Information below:

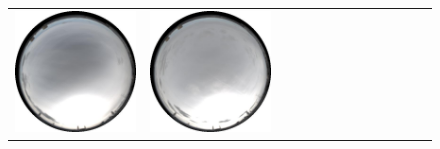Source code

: \begin{figure}
\begin{tabular}{@{}rcccccccccccc@{}}
    \includegraphics[width=\customwidth]{./figures/database/20141108_130025.jpg} &
    \includegraphics[width=\customwidth]{./figures/database/20141108_133025.jpg} &

\end{tabular}
\end{figure}

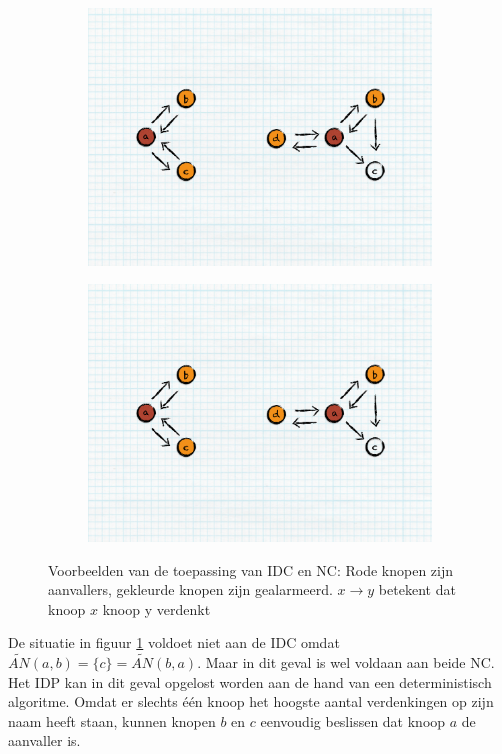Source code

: \begin{figure}[ht]
\centering
\begin{subfigure}{.49\textwidth}
  \centering
  \includegraphics[width=.8\linewidth]{./resources/idp-nc-s1.pdf}
  \caption{}
  \label{fig:idp-examples-1}
\end{subfigure}
\begin{subfigure}{.49\textwidth}
  \centering
  \includegraphics[width=.8\linewidth]{./resources/idp-nc-s2.pdf}
  \caption{}
  \label{fig:idp-examples-2}
\end{subfigure}
\caption[Voorbeelden van de toepassing van IDC en NC]{Voorbeelden van de
toepassing van IDC en NC: Rode knopen zijn aanvallers, gekleurde knopen zijn
gealarmeerd. $x \rightarrow y$ betekent dat knoop $x$ knoop y verdenkt}
\label{fig:idp-examples}
\end{figure}

De situatie in figuur \ref{fig:idp-examples-1} voldoet niet aan de IDC omdat
$\tilde{AN}(a,b) = \{c\} = \tilde{AN}(b,a)$. Maar in dit geval is wel voldaan
aan beide NC. Het IDP kan in dit geval opgelost worden aan de hand van een
deterministisch algoritme. Omdat er slechts \'e\'en knoop het hoogste aantal
verdenkingen op zijn naam heeft staan, kunnen knopen $b$ en $c$ eenvoudig
beslissen dat knoop $a$ de aanvaller is.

End of Information.

Directions » Write the entries out again word for word. Omit all pictures from them.

Problem solution »
Source code

: \begin{figure}
\begin{tabular}{@{}rcccccccccccc@{}}
    \includegraphics[width=\customwidth]{./figures/database/20141108_130025.jpg} &
    \includegraphics[width=\customwidth]{./figures/database/20141108_133025.jpg} &

\end{tabular}
\end{figure}

Source code

: \begin{figure}[ht]
\centering
\begin{subfigure}{.49\textwidth}
  \centering
  \includegraphics[width=.8\linewidth]{./resources/idp-nc-s1.pdf}
  \caption{}
  \label{fig:idp-examples-1}
\end{subfigure}
\begin{subfigure}{.49\textwidth}
  \centering
  \includegraphics[width=.8\linewidth]{./resources/idp-nc-s2.pdf}
  \caption{}
  \label{fig:idp-examples-2}
\end{subfigure}
\caption[Voorbeelden van de toepassing van IDC en NC]{Voorbeelden van de
toepassing van IDC en NC: Rode knopen zijn aanvallers, gekleurde knopen zijn
gealarmeerd. $x \rightarrow y$ betekent dat knoop $x$ knoop y verdenkt}
\label{fig:idp-examples}
\end{figure}

De situatie in figuur \ref{fig:idp-examples-1} voldoet niet aan de IDC omdat
$\tilde{AN}(a,b) = \{c\} = \tilde{AN}(b,a)$. Maar in dit geval is wel voldaan
aan beide NC. Het IDP kan in dit geval opgelost worden aan de hand van een
deterministisch algoritme. Omdat er slechts \'e\'en knoop het hoogste aantal
verdenkingen op zijn naam heeft staan, kunnen knopen $b$ en $c$ eenvoudig
beslissen dat knoop $a$ de aanvaller is.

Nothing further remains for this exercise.